GOP seeks model for 2012 election victory in Virginia
Saturday, October 31, 2009
RICHMOND -- On Monday, it was former Arkansas governor Mike Huckabee. On Wednesday, it was former Massachusetts governor Mitt Romney and former New York mayor Rudolph W. Giuliani. And Saturday, it'll be Mississippi Gov. Haley Barbour.
Almost all of the Republicans considered top candidates for a 2012 presidential run have made stops this fall in Virginia, where they're hoping to help Robert F. McDonnell take the governor's mansion and discover a winning strategy for a party that lost Congress and the White House in the past two national elections.

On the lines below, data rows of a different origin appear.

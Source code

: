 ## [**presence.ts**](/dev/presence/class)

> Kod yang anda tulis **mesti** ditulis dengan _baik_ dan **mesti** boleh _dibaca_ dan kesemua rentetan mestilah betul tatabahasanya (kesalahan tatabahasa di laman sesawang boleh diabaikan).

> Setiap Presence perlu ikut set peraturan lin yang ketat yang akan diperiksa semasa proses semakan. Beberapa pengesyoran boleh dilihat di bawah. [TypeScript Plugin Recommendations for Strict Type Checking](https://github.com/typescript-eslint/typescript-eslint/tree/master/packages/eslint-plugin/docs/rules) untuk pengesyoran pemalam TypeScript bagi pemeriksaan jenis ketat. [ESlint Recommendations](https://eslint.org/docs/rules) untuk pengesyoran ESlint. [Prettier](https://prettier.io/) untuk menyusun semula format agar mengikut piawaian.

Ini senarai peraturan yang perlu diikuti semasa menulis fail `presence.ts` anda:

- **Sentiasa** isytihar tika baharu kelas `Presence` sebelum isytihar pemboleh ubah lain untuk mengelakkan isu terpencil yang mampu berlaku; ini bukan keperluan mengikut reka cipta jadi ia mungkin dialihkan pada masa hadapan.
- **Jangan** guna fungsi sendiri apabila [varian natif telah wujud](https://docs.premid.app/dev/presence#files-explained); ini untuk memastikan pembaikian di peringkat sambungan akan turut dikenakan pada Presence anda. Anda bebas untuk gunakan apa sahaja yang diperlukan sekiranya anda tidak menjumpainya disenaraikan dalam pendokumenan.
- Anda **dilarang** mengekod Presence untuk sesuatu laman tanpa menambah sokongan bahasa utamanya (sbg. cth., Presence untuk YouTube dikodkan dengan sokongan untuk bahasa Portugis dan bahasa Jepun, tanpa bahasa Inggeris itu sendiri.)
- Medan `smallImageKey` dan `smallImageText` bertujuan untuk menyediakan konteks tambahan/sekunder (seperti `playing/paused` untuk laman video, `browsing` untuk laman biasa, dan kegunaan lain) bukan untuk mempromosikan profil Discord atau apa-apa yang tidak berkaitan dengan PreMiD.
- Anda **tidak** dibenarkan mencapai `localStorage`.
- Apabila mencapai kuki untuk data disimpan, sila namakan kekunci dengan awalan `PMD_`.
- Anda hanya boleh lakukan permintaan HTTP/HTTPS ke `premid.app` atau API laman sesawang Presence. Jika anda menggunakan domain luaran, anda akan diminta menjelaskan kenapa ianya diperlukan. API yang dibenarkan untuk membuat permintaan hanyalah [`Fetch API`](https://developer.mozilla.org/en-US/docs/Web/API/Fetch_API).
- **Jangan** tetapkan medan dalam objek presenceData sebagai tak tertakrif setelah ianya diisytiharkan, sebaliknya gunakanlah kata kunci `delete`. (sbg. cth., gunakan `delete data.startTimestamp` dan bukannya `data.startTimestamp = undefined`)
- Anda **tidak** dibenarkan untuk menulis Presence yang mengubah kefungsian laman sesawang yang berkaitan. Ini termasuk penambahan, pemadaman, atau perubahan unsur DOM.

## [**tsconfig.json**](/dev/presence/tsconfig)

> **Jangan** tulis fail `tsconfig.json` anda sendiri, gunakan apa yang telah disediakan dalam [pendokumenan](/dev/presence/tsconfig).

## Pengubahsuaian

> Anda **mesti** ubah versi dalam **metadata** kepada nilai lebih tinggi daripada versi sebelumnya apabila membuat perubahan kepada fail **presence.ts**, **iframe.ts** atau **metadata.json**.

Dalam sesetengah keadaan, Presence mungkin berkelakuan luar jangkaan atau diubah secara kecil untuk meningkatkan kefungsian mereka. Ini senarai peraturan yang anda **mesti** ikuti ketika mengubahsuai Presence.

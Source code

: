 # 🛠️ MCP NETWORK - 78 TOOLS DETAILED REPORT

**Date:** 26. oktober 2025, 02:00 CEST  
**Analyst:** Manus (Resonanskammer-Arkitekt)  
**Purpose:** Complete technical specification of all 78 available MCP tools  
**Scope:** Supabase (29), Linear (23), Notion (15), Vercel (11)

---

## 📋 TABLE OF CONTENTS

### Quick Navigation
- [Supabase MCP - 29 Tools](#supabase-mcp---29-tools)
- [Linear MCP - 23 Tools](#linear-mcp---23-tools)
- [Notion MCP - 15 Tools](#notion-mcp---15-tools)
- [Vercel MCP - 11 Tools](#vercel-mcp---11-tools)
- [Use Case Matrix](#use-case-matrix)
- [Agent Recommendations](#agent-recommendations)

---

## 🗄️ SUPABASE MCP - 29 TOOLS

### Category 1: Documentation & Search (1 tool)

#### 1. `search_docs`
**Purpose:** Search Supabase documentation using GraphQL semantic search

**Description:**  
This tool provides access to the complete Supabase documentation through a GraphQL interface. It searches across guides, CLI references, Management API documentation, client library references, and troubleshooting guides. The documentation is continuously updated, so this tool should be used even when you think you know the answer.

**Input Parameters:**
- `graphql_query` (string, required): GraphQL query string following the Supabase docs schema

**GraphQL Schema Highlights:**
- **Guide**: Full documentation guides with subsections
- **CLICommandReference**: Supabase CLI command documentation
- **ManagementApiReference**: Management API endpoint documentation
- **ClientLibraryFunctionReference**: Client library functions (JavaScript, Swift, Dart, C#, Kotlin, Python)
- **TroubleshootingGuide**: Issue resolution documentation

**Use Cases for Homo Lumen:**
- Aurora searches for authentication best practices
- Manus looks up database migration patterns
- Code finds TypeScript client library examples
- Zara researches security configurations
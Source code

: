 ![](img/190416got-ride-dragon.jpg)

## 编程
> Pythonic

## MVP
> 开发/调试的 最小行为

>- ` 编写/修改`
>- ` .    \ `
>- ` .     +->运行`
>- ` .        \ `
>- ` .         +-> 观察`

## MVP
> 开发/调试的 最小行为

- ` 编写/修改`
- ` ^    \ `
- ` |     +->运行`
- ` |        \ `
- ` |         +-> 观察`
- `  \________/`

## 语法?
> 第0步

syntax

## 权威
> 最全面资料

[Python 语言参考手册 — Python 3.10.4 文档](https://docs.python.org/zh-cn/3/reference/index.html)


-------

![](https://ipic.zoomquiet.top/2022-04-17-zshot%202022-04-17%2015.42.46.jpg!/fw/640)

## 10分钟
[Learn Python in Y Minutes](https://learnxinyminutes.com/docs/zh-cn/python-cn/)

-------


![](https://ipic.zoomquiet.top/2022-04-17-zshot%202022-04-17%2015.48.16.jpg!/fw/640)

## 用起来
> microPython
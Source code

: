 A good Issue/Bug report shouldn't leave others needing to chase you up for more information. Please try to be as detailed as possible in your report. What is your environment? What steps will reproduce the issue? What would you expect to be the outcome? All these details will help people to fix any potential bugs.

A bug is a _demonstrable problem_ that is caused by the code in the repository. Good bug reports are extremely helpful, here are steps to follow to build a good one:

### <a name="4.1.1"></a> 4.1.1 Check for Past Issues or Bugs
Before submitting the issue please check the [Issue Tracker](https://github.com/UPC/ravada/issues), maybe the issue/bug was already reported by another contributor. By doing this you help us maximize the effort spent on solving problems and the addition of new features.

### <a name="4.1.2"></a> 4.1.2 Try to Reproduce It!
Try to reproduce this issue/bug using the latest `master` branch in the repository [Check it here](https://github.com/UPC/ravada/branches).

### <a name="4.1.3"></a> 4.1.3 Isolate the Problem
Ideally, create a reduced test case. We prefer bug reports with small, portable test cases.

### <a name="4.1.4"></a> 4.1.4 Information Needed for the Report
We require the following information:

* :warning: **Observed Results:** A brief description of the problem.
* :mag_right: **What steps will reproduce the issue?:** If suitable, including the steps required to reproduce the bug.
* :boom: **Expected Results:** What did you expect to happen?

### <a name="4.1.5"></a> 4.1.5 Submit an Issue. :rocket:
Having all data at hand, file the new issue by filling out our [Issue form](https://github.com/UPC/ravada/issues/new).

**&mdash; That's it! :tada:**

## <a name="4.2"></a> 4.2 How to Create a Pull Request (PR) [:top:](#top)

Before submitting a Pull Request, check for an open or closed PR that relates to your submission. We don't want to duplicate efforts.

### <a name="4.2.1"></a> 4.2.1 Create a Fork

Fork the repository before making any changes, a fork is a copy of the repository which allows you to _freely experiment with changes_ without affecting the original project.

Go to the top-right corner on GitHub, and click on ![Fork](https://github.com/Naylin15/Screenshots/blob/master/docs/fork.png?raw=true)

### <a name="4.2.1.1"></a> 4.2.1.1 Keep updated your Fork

As Republicans grasp for a strategy that will lead them back to power, they said that what they see in McDonnell -- a social conservative who has taken a commanding lead in opinion polls by running as a moderate problem-solver -- offers some promise that their party can succeed in this crucial swing state and beyond.
"Bob McDonnell is spending his time on issues that matter to voters, and that's always the right strategy," Barbour said in an interview before visiting the state. "He is concentrating on what people are talking about right now: jobs, the economy, spending and taxes."
Huckabee said at a news conference Monday that McDonnell is "representing core principals that people recognize as common sense. . . . I don't believe it's a matter of people saying: 'Oh, we want Republicans again.' They want responsibility and accountability."
The possible presidential hopefuls said they were particularly heartened that Virginians seemed to be responding to a message of slowing government spending, an issue they see as being to their advantage so long as President Obama and the Democratic Congress continue to push stimulus packages, health-care reform and other expensive proposals.
"I think there is a growing crescendo of support for holding down the level of government spending, keeping taxes down," Romney said at a news conference with McDonnell in Richmond. "These are Republican values that are gaining ascendancy."
The focus on kitchen table issues is a change from the approach that Huckabee, Romney and others took when they ran for president in 2008. They talked about the economy and "the war on terror," but Huckabee and Giuliani also focused heavily on immigration. And Romney talked about strengthening America's families through his opposition to abortion and his support of conservative judges.
Vice presidential candidate Sarah Palin heightened the party's identification with divisive social issues by emphasizing her opposition to abortion and employing rhetoric about a "real America."
McDonnell built his reputation in large part by staking out conservative stances on many of the same issues, but he has mostly avoided them on the campaign trail.
Huckabee said the trust that McDonnell enjoys among the party's conservative base allows for a message that speaks to moderates and independents. That combination, he said, is the key for McDonnell and the party.
"Bob McDonnell doesn't have to convince anybody of his bona fides," Huckabee said the day before a Newport News fundraiser for McDonnell. "Everybody knows Bob McDonnell is as solid as he can be on those issues."